Resources Minister Ninu Zammit recently said in Parliament that a draft energy policy based on EU requirements is in an "advanced" stage. Is this part of the renewable energy document promised by his predecessor and the Malta Resources Authority (MRA) as long ago as May 2002 and which has never seen the light of day? Yours truly cannot enlighten you on this. In the typical passing-the-buck which so many civil services reforms were supposed to have consigned to the dustbin, my various questions to Mr Zammit's ministry were referred to the MRA and remain unanswered. As far as Enemalta is concerned, I was told they do have a plan, but it is confidential. So, all those economic operators who need to be able to count on a steady and reliable supply of electricity have no right to know how our monopoly energy supplier proposes to meet their needs!
At the same time that we need to ensure adequate energy supplies, we also need to start a radical reconfiguration of our energy systems and how we consume energy. The strategy should be based on certain assumptions about the future, such as the need to achieve much higher levels of energy efficiency to help ensure sustainability of the global biosphere and the need to shift to a low-carbon society. The strategy should be as much demand-focused as supply-focused and should be a joint enterprise of the energy and environment ministers.

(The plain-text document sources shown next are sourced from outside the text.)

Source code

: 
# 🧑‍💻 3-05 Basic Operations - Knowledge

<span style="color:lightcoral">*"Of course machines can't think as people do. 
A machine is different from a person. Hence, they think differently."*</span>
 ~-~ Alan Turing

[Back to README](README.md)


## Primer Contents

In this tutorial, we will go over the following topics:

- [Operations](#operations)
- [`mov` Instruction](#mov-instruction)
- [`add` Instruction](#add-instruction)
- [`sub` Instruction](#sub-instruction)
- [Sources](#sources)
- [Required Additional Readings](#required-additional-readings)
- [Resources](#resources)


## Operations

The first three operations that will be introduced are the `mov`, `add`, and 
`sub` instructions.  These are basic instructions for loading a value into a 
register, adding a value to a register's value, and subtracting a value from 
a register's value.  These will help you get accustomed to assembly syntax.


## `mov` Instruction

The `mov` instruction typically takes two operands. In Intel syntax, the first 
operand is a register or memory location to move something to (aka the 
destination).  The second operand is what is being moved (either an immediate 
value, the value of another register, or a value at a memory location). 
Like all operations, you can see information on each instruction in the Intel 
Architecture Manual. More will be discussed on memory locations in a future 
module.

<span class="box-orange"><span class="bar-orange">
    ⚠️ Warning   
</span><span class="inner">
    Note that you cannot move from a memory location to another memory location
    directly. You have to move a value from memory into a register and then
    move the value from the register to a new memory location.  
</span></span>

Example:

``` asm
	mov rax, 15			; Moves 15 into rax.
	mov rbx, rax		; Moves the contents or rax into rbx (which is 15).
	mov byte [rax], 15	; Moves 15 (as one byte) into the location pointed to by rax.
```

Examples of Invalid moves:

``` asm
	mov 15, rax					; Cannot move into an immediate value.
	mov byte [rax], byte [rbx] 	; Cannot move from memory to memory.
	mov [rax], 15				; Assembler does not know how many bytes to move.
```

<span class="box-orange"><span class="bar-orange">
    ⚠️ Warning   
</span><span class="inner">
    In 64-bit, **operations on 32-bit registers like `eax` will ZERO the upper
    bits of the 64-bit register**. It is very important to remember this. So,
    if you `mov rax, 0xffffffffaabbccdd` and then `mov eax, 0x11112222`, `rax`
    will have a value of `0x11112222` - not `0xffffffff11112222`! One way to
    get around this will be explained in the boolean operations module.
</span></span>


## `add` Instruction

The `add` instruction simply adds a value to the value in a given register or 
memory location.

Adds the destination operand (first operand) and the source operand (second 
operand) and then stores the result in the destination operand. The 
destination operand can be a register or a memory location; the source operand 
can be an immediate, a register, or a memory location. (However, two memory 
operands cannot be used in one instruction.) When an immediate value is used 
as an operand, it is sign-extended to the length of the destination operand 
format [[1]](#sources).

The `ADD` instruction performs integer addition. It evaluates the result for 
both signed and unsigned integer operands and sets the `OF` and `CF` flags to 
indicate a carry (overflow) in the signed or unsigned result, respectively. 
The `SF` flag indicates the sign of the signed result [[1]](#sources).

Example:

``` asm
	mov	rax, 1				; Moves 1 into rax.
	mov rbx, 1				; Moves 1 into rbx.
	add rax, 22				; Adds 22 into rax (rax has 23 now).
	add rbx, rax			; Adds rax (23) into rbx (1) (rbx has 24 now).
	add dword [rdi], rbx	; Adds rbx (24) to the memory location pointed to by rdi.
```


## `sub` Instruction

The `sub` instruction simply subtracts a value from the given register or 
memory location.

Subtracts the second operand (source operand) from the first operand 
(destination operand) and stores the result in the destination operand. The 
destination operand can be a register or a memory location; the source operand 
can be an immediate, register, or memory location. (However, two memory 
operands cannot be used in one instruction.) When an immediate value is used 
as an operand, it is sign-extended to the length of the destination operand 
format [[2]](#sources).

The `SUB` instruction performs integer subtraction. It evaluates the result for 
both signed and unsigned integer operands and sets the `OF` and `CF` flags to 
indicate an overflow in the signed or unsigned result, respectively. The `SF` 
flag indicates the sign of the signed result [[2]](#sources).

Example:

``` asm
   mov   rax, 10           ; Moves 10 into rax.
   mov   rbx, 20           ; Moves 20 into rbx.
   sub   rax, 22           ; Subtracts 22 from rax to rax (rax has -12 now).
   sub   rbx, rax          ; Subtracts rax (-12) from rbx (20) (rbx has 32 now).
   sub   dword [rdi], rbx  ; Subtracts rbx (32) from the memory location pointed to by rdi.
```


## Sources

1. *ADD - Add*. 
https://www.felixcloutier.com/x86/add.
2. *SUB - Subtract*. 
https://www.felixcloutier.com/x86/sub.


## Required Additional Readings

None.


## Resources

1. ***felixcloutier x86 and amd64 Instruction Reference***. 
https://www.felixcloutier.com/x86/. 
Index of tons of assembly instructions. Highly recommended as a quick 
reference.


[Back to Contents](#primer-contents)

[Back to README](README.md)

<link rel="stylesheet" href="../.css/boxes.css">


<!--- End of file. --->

Electricity may pose the biggest challenge. Electricity in Malta is generated by the two power stations at Marsa and Delimara which between them have a total nominal generating capacity of 576 megawatts. The total electricity generated by the stations rose significantly by 8.2 per cent but the increase in demand severely taxed the generating plant.
Last year demand for electricity escalated beyond all projections and Enemalta had to pull out all the stops in an effort to avoid undesired outages and disruption of electricity supply. The peak load registered last winter reached 395 megawatts (an increase of 26 megawatts over the previous winter's peak demand) while the maximum demand in summer reached 397 megawatts (an increase of 30 megawatts over the previous summer peak).
During the summer months, the open gas turbines had to be run for extended periods to meet demand. This clearly indicates that additional generating plant should be installed to maintain a reliable supply.